Costs of EMR Certification for Meaningful Use And Impact on EMR Vendors

Long time readers will know that I’m not a fan of EMR certification. It seems quite pointless since it provides no assurance to the doctor of anything of value. EMR Certification doesn’t ensure a higher implementation success rate. EMR Certification doesn’t improve patient care. EMR Certification doesn’t improve doctor’s bottom line.

With that said, we’re still stuck with the term “certified EHR” in the HITECH Act EMR stimulus money legislation. So, EMR certification is going to be around for the foreseeable future.

CEO Mike from Medscribbler EMR posted an interesting look at the cost of CCHIT EMR Certification and the impact that it could have on EMR vendor selection and long term viability of EMR vendors. I’ve included his comments below:

Note: See my post about whether you have to use a CCHIT Certified EMR vendor before reading Mike’s comments.

Using the CMS’s own data and report a CCHIT EMR will spend between $125,000 to $350,000 in programming costs to be certified (add at least $20,000 for actual certification) An existing EMR not CCHIT certified they predict will spend $175,000 to $700,000 to meet the standards (plus the $20,000.)

Certification has to be done for each year, for three, so a 2011 certification does not guarantee MU certification for 2012.

Self certifying for Open Source are not exempt from requirements so it stands to reason they will have the same expense.

What does this mean:

1. Forget collecting MU with Open Source software.

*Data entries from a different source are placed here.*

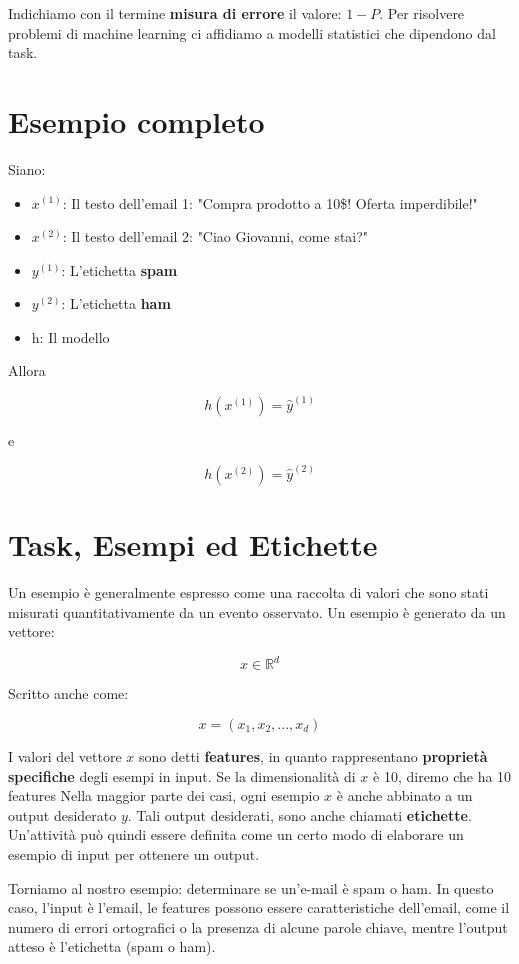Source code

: \noindent
Indichiamo con il termine \textbf{misura di errore} il valore: $1 - P$. Per risolvere problemi di machine learning ci affidiamo a modelli statistici che dipendono dal task.

\section{Esempio completo}

Siano:

\begin{itemize}
\item $x^{(1)}$: Il testo dell'email 1: "Compra prodotto a 10\$! Oferta imperdibile!"
\item $x^{(2)}$: Il testo dell'email 2: "Ciao Giovanni, come stai?"

\item $y^{(1)}$: L'etichetta \textbf{spam}
\item $y^{(2)}$: L'etichetta \textbf{ham}
\item h: Il modello
\end{itemize}

\noindent
Allora

$$ h(x^{(1)}) = \hat{y}^{(1)} $$

\noindent
e

$$ h(x^{(2)}) = \hat{y}^{(2)} $$

\section{Task, Esempi ed Etichette}

Un esempio è generalmente espresso come una raccolta di valori che sono stati misurati quantitativamente da un evento osservato. Un esempio è generato da un vettore:

$$ x \in \mathbb{R}^{d} $$

\noindent
Scritto anche come:

$$ x = (x_1, x_2, ..., x_d)$$

I valori del vettore $x$ sono detti \textbf{features}, in quanto rappresentano \textbf{proprietà specifiche} degli esempi in input. Se la dimensionalità di $x$ è 10, diremo che ha 10 features Nella maggior parte dei casi, ogni esempio $x$ è anche abbinato a un output desiderato $y$. Tali output desiderati, sono anche chiamati \textbf{etichette}. Un'attività può quindi essere definita come un certo modo di elaborare un esempio di input per ottenere un output.

Torniamo al nostro esempio: determinare se un'e-mail è spam o ham. In questo caso, l'input è l'email, le features possono essere caratteristiche dell'email, come il numero di errori ortografici o la presenza di alcune parole chiave, mentre l'output atteso è l'etichetta (spam o ham).


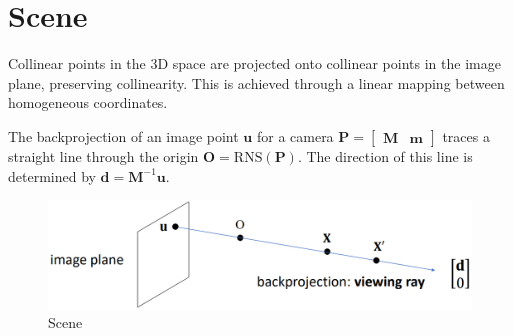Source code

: \section{Scene}

Collinear points in the 3D space are projected onto collinear points in the image plane, preserving collinearity. 
This is achieved through a linear mapping between homogeneous coordinates.

The backprojection of an image point $\mathbf{u}$ for a camera $\mathbf{P}=\begin{bmatrix} \mathbf{M} & \mathbf{m} \end{bmatrix}$ traces a straight line through the origin $\mathbf{O}=\text{RNS}(\mathbf{P})$. 
The direction of this line is determined by $\mathbf{d}=\mathbf{M}^{-1}\mathbf{u}$.
\begin{figure}[H]
    \centering
    \includegraphics[width=0.4\linewidth]{images/scene.png}
    \caption{Scene}
\end{figure}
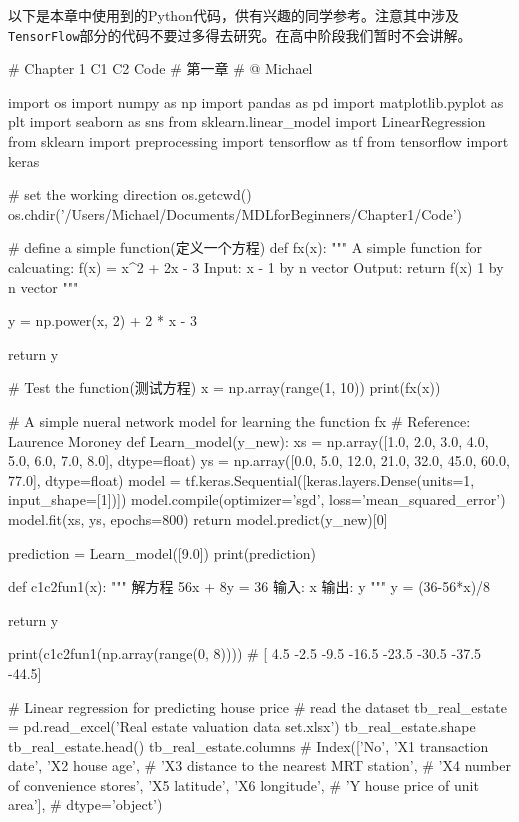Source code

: \documentclass[12pt]{article}
\numberwithin{figure}{section}
\numberwithin{equation}{section}
\begin{document}
以下是本章中使用到的Python代码，供有兴趣的同学参考。注意其中涉及\texttt{TensorFlow}部分的代码不要过多得去研究。在高中阶段我们暂时不会讲解。
\begin{python}
# Chapter 1 C1 C2 Code
# 第一章
# @ Michael


import os
import numpy as np
import pandas as pd
import matplotlib.pyplot as plt
import seaborn as sns
from sklearn.linear_model import LinearRegression
from sklearn import preprocessing
import tensorflow as tf
from tensorflow import keras


# set the working direction
os.getcwd()
os.chdir('/Users/Michael/Documents/MDLforBeginners/Chapter1/Code')

# define a simple function(定义一个方程)
def fx(x):
    """
    A simple function for calcuating:
        f(x) = x^2 + 2x - 3
    Input: x - 1 by n vector
    Output: return f(x) 1 by n vector
    """

    y = np.power(x, 2) + 2 * x - 3

    return y


# Test the function(测试方程)
x = np.array(range(1, 10))
print(fx(x))


# A simple nueral network model for learning the function fx
# Reference: Laurence Moroney
def Learn_model(y_new):
    xs = np.array([1.0, 2.0, 3.0, 4.0, 5.0, 6.0, 7.0, 8.0], dtype=float)
    ys = np.array([0.0, 5.0, 12.0, 21.0, 32.0, 45.0, 60.0, 77.0], dtype=float)
    model = tf.keras.Sequential([keras.layers.Dense(units=1, input_shape=[1])])
    model.compile(optimizer='sgd', loss='mean_squared_error')
    model.fit(xs, ys, epochs=800)
    return model.predict(y_new)[0]


prediction = Learn_model([9.0])
print(prediction)


def c1c2fun1(x):
    """
    解方程 56x + 8y = 36
    输入: x
    输出: y
    """
    y = (36-56*x)/8

    return y


print(c1c2fun1(np.array(range(0, 8))))
# [ 4.5 -2.5  -9.5 -16.5 -23.5 -30.5 -37.5 -44.5]


# Linear regression for predicting house price
# read the dataset
tb_real_estate = pd.read_excel('Real estate valuation data set.xlsx')
tb_real_estate.shape
tb_real_estate.head()
tb_real_estate.columns
# Index(['No', 'X1 transaction date', 'X2 house age',
#        'X3 distance to the nearest MRT station',
#        'X4 number of convenience stores', 'X5 latitude', 'X6 longitude',
#        'Y house price of unit area'],
#       dtype='object')


\end{python}
\end{document}
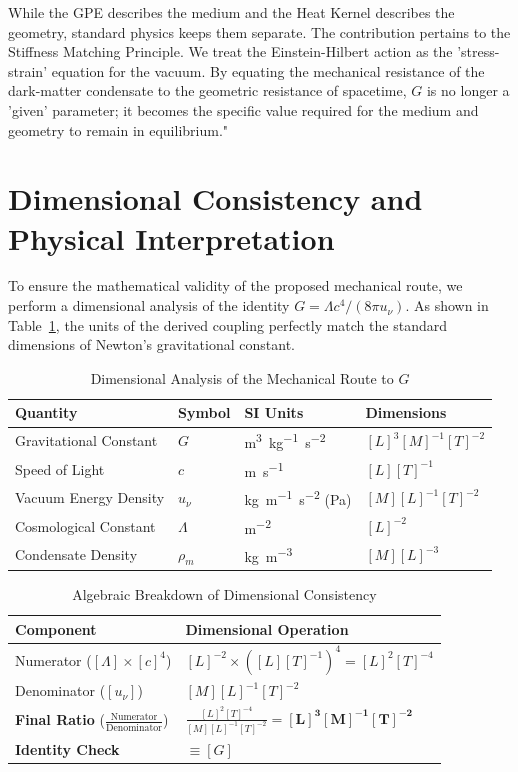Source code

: \documentclass[11pt,a4paper]{article}
\begin{document}
While the GPE describes the medium and the Heat Kernel describes the geometry, standard physics keeps them separate. The contribution pertains to the Stiffness Matching Principle. We treat the Einstein-Hilbert action as the 'stress-strain' equation for the vacuum. By equating the mechanical resistance of the dark-matter condensate to the geometric resistance of spacetime, $G$ is no longer a 'given' parameter; it becomes the specific value required for the medium and geometry to remain in equilibrium."

\section{Dimensional Consistency and Physical Interpretation}

To ensure the mathematical validity of the proposed mechanical route, we perform a dimensional analysis of the identity $G = \Lambda c^4 / (8\pi u_\nu)$. As shown in Table~\ref{tab:dimensions}, the units of the derived coupling perfectly match the standard dimensions of Newton's gravitational constant.

\begin{table}[h]
\centering
\caption{Dimensional Analysis of the Mechanical Route to $G$}
\label{tab:dimensions}
\vspace{2mm}
\begin{tabular}{@{}llll@{}}
\toprule
\textbf{Quantity} & \textbf{Symbol} & \textbf{SI Units} & \textbf{Dimensions} \\ \midrule
Gravitational Constant & $G$ & \si{m^3.kg^{-1}.s^{-2}} & $[L]^3 [M]^{-1} [T]^{-2}$ \\
Speed of Light & $c$ & \si{m.s^{-1}} & $[L] [T]^{-1}$ \\
Vacuum Energy Density & $u_\nu$ & \si{kg.m^{-1}.s^{-2}} (Pa) & $[M] [L]^{-1} [T]^{-2}$ \\
Cosmological Constant & $\Lambda$ & \si{m^{-2}} & $[L]^{-2}$ \\
Condensate Density & $\rho_m$ & \si{kg.m^{-3}} & $[M] [L]^{-3}$ \\ \bottomrule
\end{tabular}
\end{table}

\begin{table}[h]
\centering
\caption{Algebraic Breakdown of Dimensional Consistency}
\label{tab:algebraic_dims}
\vspace{2mm}
\begin{tabular}{@{}ll@{}}
\toprule
\textbf{Component} & \textbf{Dimensional Operation} \\ \midrule
Numerator ($[\Lambda] \times [c]^4$) & $[L]^{-2} \times ([L][T]^{-1})^4 = [L]^2 [T]^{-4}$ \\ \addlinespace
Denominator ($[u_\nu]$) & $[M] [L]^{-1} [T]^{-2}$ \\ \addlinespace
\textbf{Final Ratio} ($\frac{\text{Numerator}}{\text{Denominator}}$) & $\frac{[L]^2 [T]^{-4}}{[M] [L]^{-1} [T]^{-2}} = \mathbf{[L]^3 [M]^{-1} [T]^{-2}}$ \\ \midrule
\textbf{Identity Check} & $\equiv [G]$ \\ \bottomrule
\end{tabular}
\end{table}
\end{document}
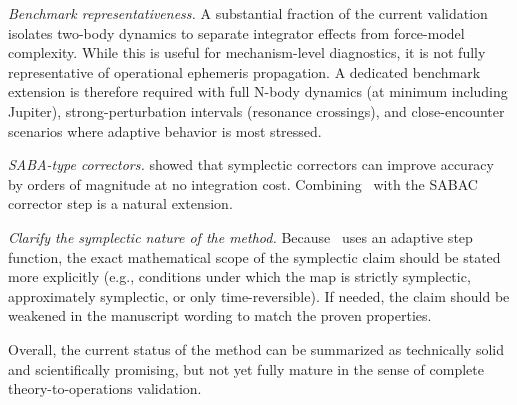 \textit{Benchmark representativeness.} A substantial fraction of the
current validation isolates two-body dynamics to separate integrator
effects from force-model complexity. While this is useful for
mechanism-level diagnostics, it is not fully representative of
operational ephemeris propagation. A dedicated benchmark extension is
therefore required with full N-body dynamics (at minimum including
Jupiter), strong-perturbation intervals (resonance crossings), and
close-encounter scenarios where adaptive behavior is most stressed.

\textit{SABA-type correctors.} \citet{LaskarRobutel2001} showed
that symplectic correctors can improve accuracy by orders of
magnitude at no integration cost. Combining \AAS\ with the SABAC
corrector step is a natural extension.

\textit{Clarify the symplectic nature of the method.} Because
\AAS\ uses an adaptive step function, the exact mathematical
scope of the symplectic claim should be stated more explicitly
(e.g., conditions under which the map is strictly symplectic,
approximately symplectic, or only time-reversible). If needed,
the claim should be weakened in the manuscript wording to match
the proven properties.

Overall, the current status of the method can be summarized as
technically solid and scientifically promising, but not yet fully
mature in the sense of complete theory-to-operations validation.
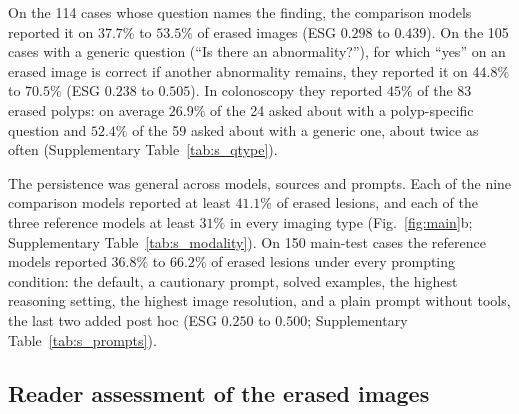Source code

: On the 114 cases whose question names the finding, the comparison models reported it on $37.7\%$ to $53.5\%$ of erased images (ESG $0.298$ to $0.439$).
On the 105 cases with a generic question (``Is there an abnormality?''), for which ``yes'' on an erased image is correct if another abnormality remains, they reported it on $44.8\%$ to $70.5\%$ (ESG $0.238$ to $0.505$).
In colonoscopy they reported $45\%$ of the 83 erased polyps: on average $26.9\%$ of the 24 asked about with a polyp-specific question and $52.4\%$ of the 59 asked about with a generic one, about twice as often (Supplementary Table~\ref{tab:s_qtype}).

The persistence was general across models, sources and prompts.
Each of the nine comparison models reported at least $41.1\%$ of erased lesions, and each of the three reference models at least $31\%$ in every imaging type (Fig.~\ref{fig:main}b; Supplementary Table~\ref{tab:s_modality}).
On 150 main-test cases the reference models reported $36.8\%$ to $66.2\%$ of erased lesions under every prompting condition: the default, a cautionary prompt, solved examples, the highest reasoning setting, the highest image resolution, and a plain prompt without tools, the last two added post hoc (ESG $0.250$ to $0.500$; Supplementary Table~\ref{tab:s_prompts}).

\subsection{Reader assessment of the erased images}\label{subsec:res_readers}

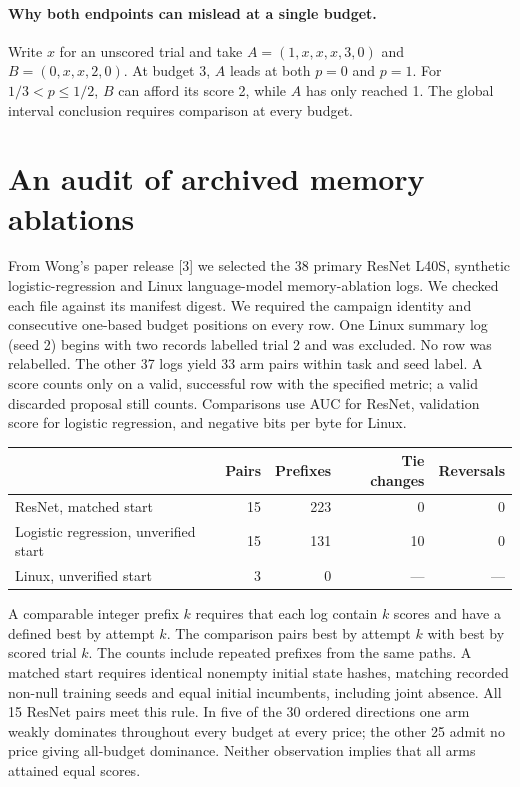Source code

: \documentclass[11pt]{article}
\begin{document}
\paragraph{Why both endpoints can mislead at a single budget.} Write $x$ for an unscored trial and take $A=(1,x,x,x,3,0)$ and $B=(0,x,x,2,0)$. At budget 3, $A$ leads at both $p=0$ and $p=1$. For $1/3<p\le1/2$, $B$ can afford its score 2, while $A$ has only reached 1. The global interval conclusion requires comparison at every budget.
\newpage
\section{An audit of archived memory ablations}
From Wong's paper release [3] we selected the 38 primary ResNet L40S, synthetic logistic-regression and Linux language-model memory-ablation logs. We checked each file against its manifest digest. We required the campaign identity and consecutive one-based budget positions on every row. One Linux summary log (seed 2) begins with two records labelled trial 2 and was excluded. No row was relabelled. The other 37 logs yield 33 arm pairs within task and seed label. A score counts only on a valid, successful row with the specified metric; a valid discarded proposal still counts. Comparisons use AUC for ResNet, validation score for logistic regression, and negative bits per byte for Linux.

\begin{center}
\begin{tabular}{lrrrr}
\toprule
& Pairs & Prefixes & Tie changes & Reversals\\
\midrule
ResNet, matched start & 15 & 223 & 0 & 0\\
Logistic regression, unverified start & 15 & 131 & 10 & 0\\
Linux, unverified start & 3 & 0 & --- & ---\\
\bottomrule
\end{tabular}
\end{center}
A comparable integer prefix $k$ requires that each log contain $k$ scores and have a defined best by attempt $k$. The comparison pairs best by attempt $k$ with best by scored trial $k$. The counts include repeated prefixes from the same paths. A matched start requires identical nonempty initial state hashes, matching recorded non-null training seeds and equal initial incumbents, including joint absence. All 15 ResNet pairs meet this rule. In five of the 30 ordered directions one arm weakly dominates throughout every budget at every price; the other 25 admit no price giving all-budget dominance. Neither observation implies that all arms attained equal scores.
\end{document}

2. If you are using no CCHIT software it is unlikely the software will be qualified by the vendor.

3. Even fewer EMR vendors will certify than those that did so for CCHIT.

4. Innovation is dead if MU certification becomes generally why an EMR is purchased as this will also set the preception of useability. Vendor design resourcess will go to MU not useability.

5. If MU EMRs fail to get widespread purchase, those EMRs who certify are dead (including some current larger market share ones, as they will undoubtably spend a ton on marketing to maintain their share.) The MU EMRs will also then presummably be left behind by the innovators for useability.

6. Certifying bodies, especially CCHIT may be in trouble because there will be fewer takers, or they will charge a lot more pushing EMR prices up.

7. Regardless everyone is going to pay a lot more for an EMR making the MU payment mote.

Medscribbler could be certified, we are still evaluating this, because there are a lot of CCHIT EMRs now dead in the water – certification is no guarantee of success – we believe useability is – and how do we balance useablity which will guarantee success with certification which may or may not?

About the author

John Lynn

John Lynn is the Founder of HealthcareScene.com, a network of leading Healthcare IT resources. The flagship blog, Healthcare IT Today, contains over 13,000 articles with over half of the articles written by John. These EMR and Healthcare IT related articles have been viewed over 20 million times.

John manages Healthcare IT Central, the leading career Health IT job board. He also organizes the first of its kind conference and community focused on healthcare marketing, Healthcare and IT Marketing Conference, and a healthcare IT conference, EXPO.health, focused on practical healthcare IT innovation. John is an advisor to multiple healthcare IT companies. John is highly involved in social media, and in addition to his blogs can be found on Twitter: @techguy.

17 Comments

  • John… Where are we on those 5 – 15 or so certifying entities getting their ONC approval?

    With cost projections for certification of every EHR/EMR annually that Mike supplied… I’m surprised the number of prospective certifiers hasn’t grown further.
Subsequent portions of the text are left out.